24.01.2019 - 14:54 Uhr
KirchenthumbachOberpfalz

Kürzinger "unsere Nummer eins"

Der SPD-Ortsverein Kirchenthumbach stellt bereits 14 Monate vorher die Weichen die Kommunalwahl 2020: Die Genossen sprechen sich einstimmig für Amtsinhaber Jürgen Kürzinger als Kandidaten für den Chefsessel im Rathaus aus.

Jürgen Kürzinger (links) soll Bürgermeister der Marktgemeinde Kirchenthumbach bleiben. Das wünschen sich die Mitglieder des SPD-Ortsvereins um Vorsitzenden Jan Wiltsch (rechts). Deshalb wollen sie mit dem Amtsinhaber in den Kommunalwahlkampf 2020 ziehen.
von Dominik Fraunholz (dfr)Profil

Mit einer außerordentlichen Mitgliederversammlung läutete der Vorsitzende des SPD-Ortsvereins, Jan Wiltsch, die Wahljahre 2019 und 2020 ein, in denen Europa- und Kommunalwahl bevorstehen. In seinem Jahresrückblick kam er besonders auf den erstmals veranstalteten Abend-Flohmarkt in der Heberbräuhalle zurück. Die Mitglieder waren sich sehr schnell einig, einen Teil des Gewinns an die Jugendfeuerwehr und an das Jugendrotkreuz zu spenden.

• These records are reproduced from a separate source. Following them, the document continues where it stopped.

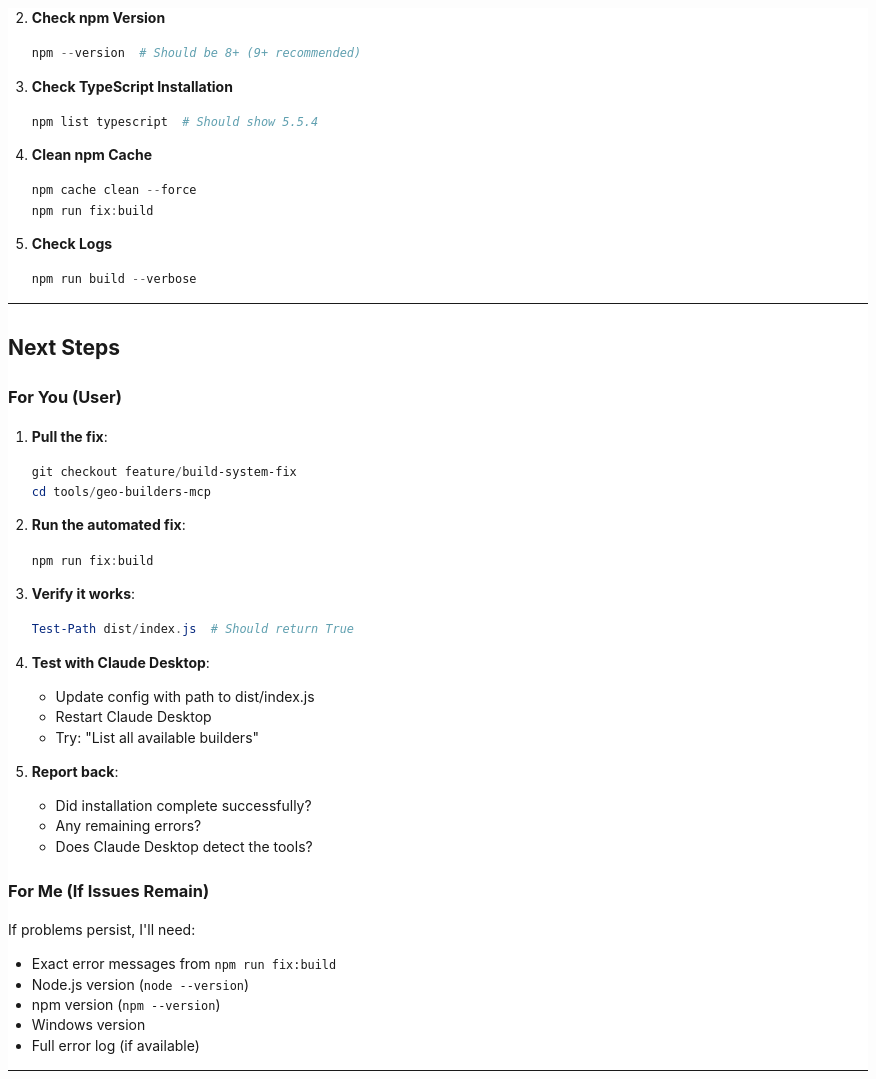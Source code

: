 2. **Check npm Version**
   ```powershell
   npm --version  # Should be 8+ (9+ recommended)
   ```

3. **Check TypeScript Installation**
   ```powershell
   npm list typescript  # Should show 5.5.4
   ```

4. **Clean npm Cache**
   ```powershell
   npm cache clean --force
   npm run fix:build
   ```

5. **Check Logs**
   ```powershell
   npm run build --verbose
   ```

---

## Next Steps

### For You (User)

1. **Pull the fix**:
   ```powershell
   git checkout feature/build-system-fix
   cd tools/geo-builders-mcp
   ```

2. **Run the automated fix**:
   ```powershell
   npm run fix:build
   ```

3. **Verify it works**:
   ```powershell
   Test-Path dist/index.js  # Should return True
   ```

4. **Test with Claude Desktop**:
   - Update config with path to dist/index.js
   - Restart Claude Desktop
   - Try: "List all available builders"

5. **Report back**:
   - Did installation complete successfully?
   - Any remaining errors?
   - Does Claude Desktop detect the tools?

### For Me (If Issues Remain)

If problems persist, I'll need:
- Exact error messages from `npm run fix:build`
- Node.js version (`node --version`)
- npm version (`npm --version`)
- Windows version
- Full error log (if available)

---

Auf der Tagesordnung stand im Anschluss die Vorbereitung der Kommunalwahl. Wiltsch schlug vor, den Amtsinhaber erneut als Bürgermeisterkandidaten zu nominieren: "Jürgen Kürzinger lebt sein Amt und hat seit 2014 viele wichtige Projekte angestoßen und abgeschlossen. Er ist ein ausgezeichneter Repräsentant für Kirchenthumbach und unsere Nummer eins für die kommende Kommunalwahl." Der Bürgermeister referierte anschließend über die Vorhaben und Erfolge seiner bisherigen Amtszeit. An den neuen Bau- und Gewerbegebieten, der Sanierung der Wasser- und Abwassersysteme oder den Straßenbaumaßnahmen sei zu sehen, dass in der Marktgemeinde in den vergangenen Jahren zielgerichtet investiert worden sei. Als nächsten Meilenstein kündigte er das Thema Schule an, zu dem in der nächsten Gemeinderatssitzung wegweisende Beschlüsse anstünden. "Seit 2014 haben wir für Kirchenthumbach eine sehr gute Basis geschaffen. Das ist nicht nur der Erfolg des Bürgermeisters, sondern auch des ganzen Marktgemeinderats", betonte Kürzinger den Wert guter Teamarbeit. Er kündigte an, auch für die nächsten sechs Jahre ein zukunftsweisendes Angebot zu unterbreiten und versprach einen fairen Wahlkampf: "Niemand steht besser da, wenn er andere schlecht macht. Die Bürger erwarten zu Recht eine sachliche Auseinandersetzung."

Die Genossen bescheinigten dem Bürgermeister in der Diskussion gute Arbeit. Das sei in jüngster Zeit auch verstärkt aus der Bevölkerung zu hören, je mehr abgeschlossene Maßnahmen sichtbar seien. Für die SPD-Fraktion im Gemeinderat unterstrich deren Sprecher Dominik Brütting, die gute gemeinsame Arbeit fortsetzen zu wollen. "Die Fraktion steht absolut hinter dir", betonte er.

Die anwesenden Mitglieder sprachen sich einstimmig dafür aus, mit Jürgen Kürzinger als Bürgermeisterkandidaten in die Kommunalwahl im März 2020 zu ziehen. Die offizielle Nominierung soll im Laufe des Jahres bei einer offiziellen Mitgliederversammlung erfolgen.

Abschließend einigte man sich auf den 10. August als Termin für eine Fahrt zum Gäubodenfest nach Straubing. Sabine Kißler wird in Kürze Anmeldungen inklusive Busfahrt und Tisch-/Platzreservierung entgegennehmen.